Bruno Le Maire, the Minister of the Economy who breaks longevity records

1, 2, 3, 4, 5, 6 and soon 7. The years pass and he remains. For almost seven years, Bruno Le Maire has been steering the French economy through health and inflationary storms. To those who gave him views on Matignon, where Gabriel Attal was finally appointed, the French Minister of Economy, Finance and Industrial and Digital Sovereignty repeated that he liked being in Bercy and wanted to stay there. It’s done.

In place since the first day of the Edouard Philippe government on May 17, 2017, Bruno Le Maire saw Jean Castex succeed him, then Elisabeth Borne and now Gabriel Attal. Reshuffle after reshuffle, the ministers parade, he does not.

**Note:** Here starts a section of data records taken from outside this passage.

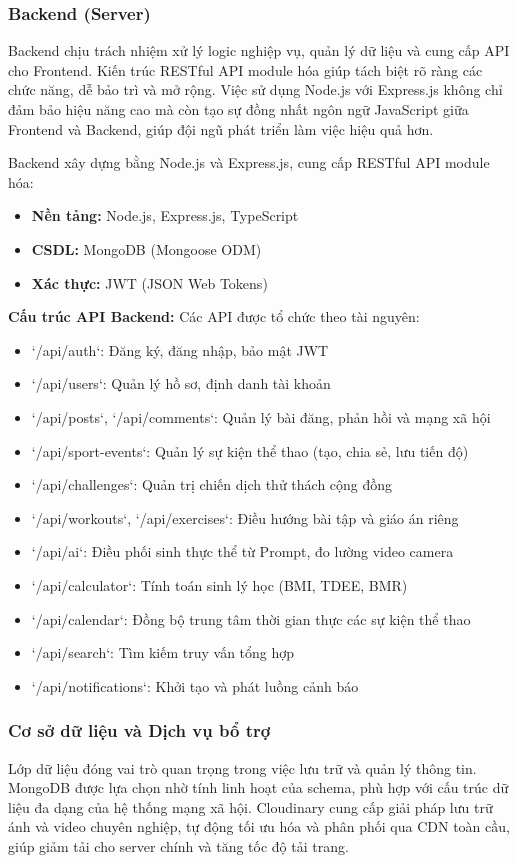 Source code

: \subsubsection{Backend (Server)}
\label{subsubsec:backend_component}
Backend chịu trách nhiệm xử lý logic nghiệp vụ, quản lý dữ liệu và cung cấp API cho Frontend. Kiến trúc RESTful API module hóa giúp tách biệt rõ ràng các chức năng, dễ bảo trì và mở rộng. Việc sử dụng Node.js với Express.js không chỉ đảm bảo hiệu năng cao mà còn tạo sự đồng nhất ngôn ngữ JavaScript giữa Frontend và Backend, giúp đội ngũ phát triển làm việc hiệu quả hơn.

Backend xây dựng bằng Node.js và Express.js, cung cấp RESTful API module hóa:
\begin{itemize}
    \item \textbf{Nền tảng:} Node.js, Express.js, TypeScript
    \item \textbf{CSDL:} MongoDB (Mongoose ODM)
    \item \textbf{Xác thực:} JWT (JSON Web Tokens)
\end{itemize}

\textbf{Cấu trúc API Backend:} Các API được tổ chức theo tài nguyên:
\begin{itemize}
    \item `/api/auth`: Đăng ký, đăng nhập, bảo mật JWT
    \item `/api/users`: Quản lý hồ sơ, định danh tài khoản
    \item `/api/posts`, `/api/comments`: Quản lý bài đăng, phản hồi và mạng xã hội
    \item `/api/sport-events`: Quản lý sự kiện thể thao (tạo, chia sẻ, lưu tiến độ)
    \item `/api/challenges`: Quản trị chiến dịch thử thách cộng đồng
    \item `/api/workouts`, `/api/exercises`: Điều hướng bài tập và giáo án riêng
    \item `/api/ai`: Điều phối sinh thực thể từ Prompt, đo lường video camera
    \item `/api/calculator`: Tính toán sinh lý học (BMI, TDEE, BMR)
    \item `/api/calendar`: Đồng bộ trung tâm thời gian thực các sự kiện thể thao
    \item `/api/search`: Tìm kiếm truy vấn tổng hợp
    \item `/api/notifications`: Khởi tạo và phát luồng cảnh báo
\end{itemize}

\subsubsection{Cơ sở dữ liệu và Dịch vụ bổ trợ}
\label{subsubsec:database_support_services}
Lớp dữ liệu đóng vai trò quan trọng trong việc lưu trữ và quản lý thông tin. MongoDB được lựa chọn nhờ tính linh hoạt của schema, phù hợp với cấu trúc dữ liệu đa dạng của hệ thống mạng xã hội. Cloudinary cung cấp giải pháp lưu trữ ánh và video chuyên nghiệp, tự động tối ưu hóa và phân phối qua CDN toàn cầu, giúp giảm tải cho server chính và tăng tốc độ tải trang.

His German counterpart Schäuble in the viewfinder

More popular in public opinion than most other members of the government, Bruno Le Maire, 54, has been at the head of Bercy for 2,432 days. He thus continues to push the record for duration for a Minister of the Economy.

Before him, Christine Lagarde and Pierre Bérégovoy had remained in this position respectively 4 years and 10 days for the first and 3 years, 10 months and 20 days for the second. It remains to match, or even surpass, his former German counterpart Wolfgang Schäuble, who lasted almost eight years.

Presidential ambitions for 2027?

Although he proudly holds a record for longevity in government, his relations with successive Prime Ministers have not always been smooth, with the boss of Bercy not hesitating to display certain disagreements. As for President Emmanuel Macron, whom he joined on the evening of his victory in 2017, he is wary of this minister who often prefers to go it alone and who is regularly credited with presidential ambitions in 2027.

Bercy will have allowed him to be reborn politically after his bitter failure in the right-wing primary at the end of 2016. A shock in the hitherto smooth journey of this brilliant student from the nice neighborhoods, normalien and enarque, who “grew up in the corridors of ministerial cabinets, as he himself says.

It was in 2007, on the advice of one of his mentors, Dominique de Villepin, for whom he was chief of staff at Matignon, that this practicing Catholic was elected deputy for the first time, in Normandy. This Germanophile music lover, who calls himself both a writer and a politician, is the father of four boys and married to a painter.